Ok, I ran Windows Backup on an XP system running with a FAT32 file
system and it created several .bkf files but kept them to just under 2
gb in size, so I guess that answers that question.
I have used DOS and then Win since it was introduced, used 3.11 for
a long time, then 95 and then 98 and then 98se, skilled the crap
ME and went to 2000.

So you moved to each new OS when it became available. Which means you
really don't have a lot of real-world experience with FAT32 (since it
was around for a short time between 98se and 2K, perhaps a year or two
at most).

Uh hu. See above.
I've built hundreds of servers on 3.51 and 4 and 2000 and 2003 and
2008.

And that qualifies your statement that FAT gets corrupted more often?
How?
I've not complained about Win 9x, only that FAT has limitations
that make NTFS very good to have, not to forget that it's more
stable.

Again, your limited experience with win-98 and FAT32 is confusing you.
Win-98 was seriously unstable back when most systems had 32 mb of memory
and buggy AGP video card drivers. By the time that motherboard and
video card drivers had been fixed, and the average system had 256 mb of
memory, most "power" users had already moved on to win-2k. Their
perception of FAT32 being "unstable" was rooted in win-98 being unstable
on the meager hardware it was run on at the time.
BULLSHIT! It's not about "Brand" as many mfgrs go through bad
periods where they make very unreliable drives,

WD always made great drives, regardless of the period.

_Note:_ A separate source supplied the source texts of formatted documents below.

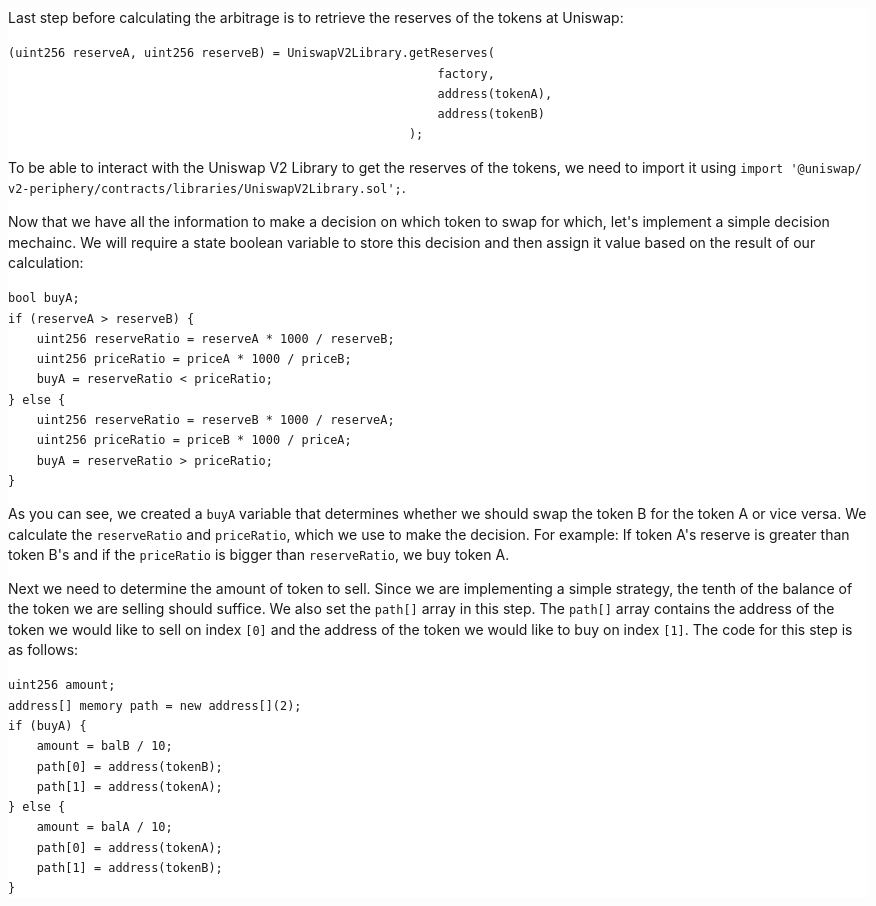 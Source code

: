 Last step before calculating the arbitrage is to retrieve the reserves of the tokens at Uniswap:
```
(uint256 reserveA, uint256 reserveB) = UniswapV2Library.getReserves(
                                                            factory,
                                                            address(tokenA),
                                                            address(tokenB)
                                                        );
```

To be able to interact with the Uniswap V2 Library to get the reserves of the tokens, we need to
import it using `import '@uniswap/v2-periphery/contracts/libraries/UniswapV2Library.sol';`.

Now that we have all the information to make a decision on which token to swap for which, let's
implement a simple decision mechainc. We will require a state boolean variable to store this
decision and then assign it value based on the result of our calculation:
```
bool buyA;
if (reserveA > reserveB) {
    uint256 reserveRatio = reserveA * 1000 / reserveB;
    uint256 priceRatio = priceA * 1000 / priceB;
    buyA = reserveRatio < priceRatio;
} else {
    uint256 reserveRatio = reserveB * 1000 / reserveA;
    uint256 priceRatio = priceB * 1000 / priceA;
    buyA = reserveRatio > priceRatio;
}
```

As you can see, we created a `buyA` variable that determines whether we should swap the token B for
the token A or vice versa. We calculate the `reserveRatio` and `priceRatio`, which we use to make
the decision. For example: If token A's reserve is greater than token B's and if the `priceRatio` is
bigger than `reserveRatio`, we buy token A.

Next we need to determine the amount of token to sell. Since we are implementing a simple strategy,
the tenth of the balance of the token we are selling should suffice. We also set the `path[]` array
in this step. The `path[]` array contains the address of the token we would like to sell on index
`[0]` and the address of the token we would like to buy on index `[1]`. The code for this step is as
follows:
```
uint256 amount;
address[] memory path = new address[](2);
if (buyA) {
    amount = balB / 10;
    path[0] = address(tokenB);
    path[1] = address(tokenA);
} else {
    amount = balA / 10;
    path[0] = address(tokenA);
    path[1] = address(tokenB);
}
```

Seagate almost always made great drives (and yes, very recently they
****ed up real bad with some barracuda's).
In every company we've designed solutions for, we've made use of
the Backup to recover important files/data at least 1 time a year
for them.

Archiving is not the same as backup.
 
A

Al Dykes

I never said that NTFS doesn't work.

I'm saying that for SOHO users, it has no inherent advantages over FAT32
and has several table-pounding deficiencies, such as a dearth of
third-party maintenance utilities (or at lease low cost or no cost



It's funny that with 20 years experience with a couple thousands
drives, I never saw the need for any "third-party maintenance
utilities".

I see plenty of ".CHK". files on 98 machines and for me, each one of
those is a file system that has failed it's user.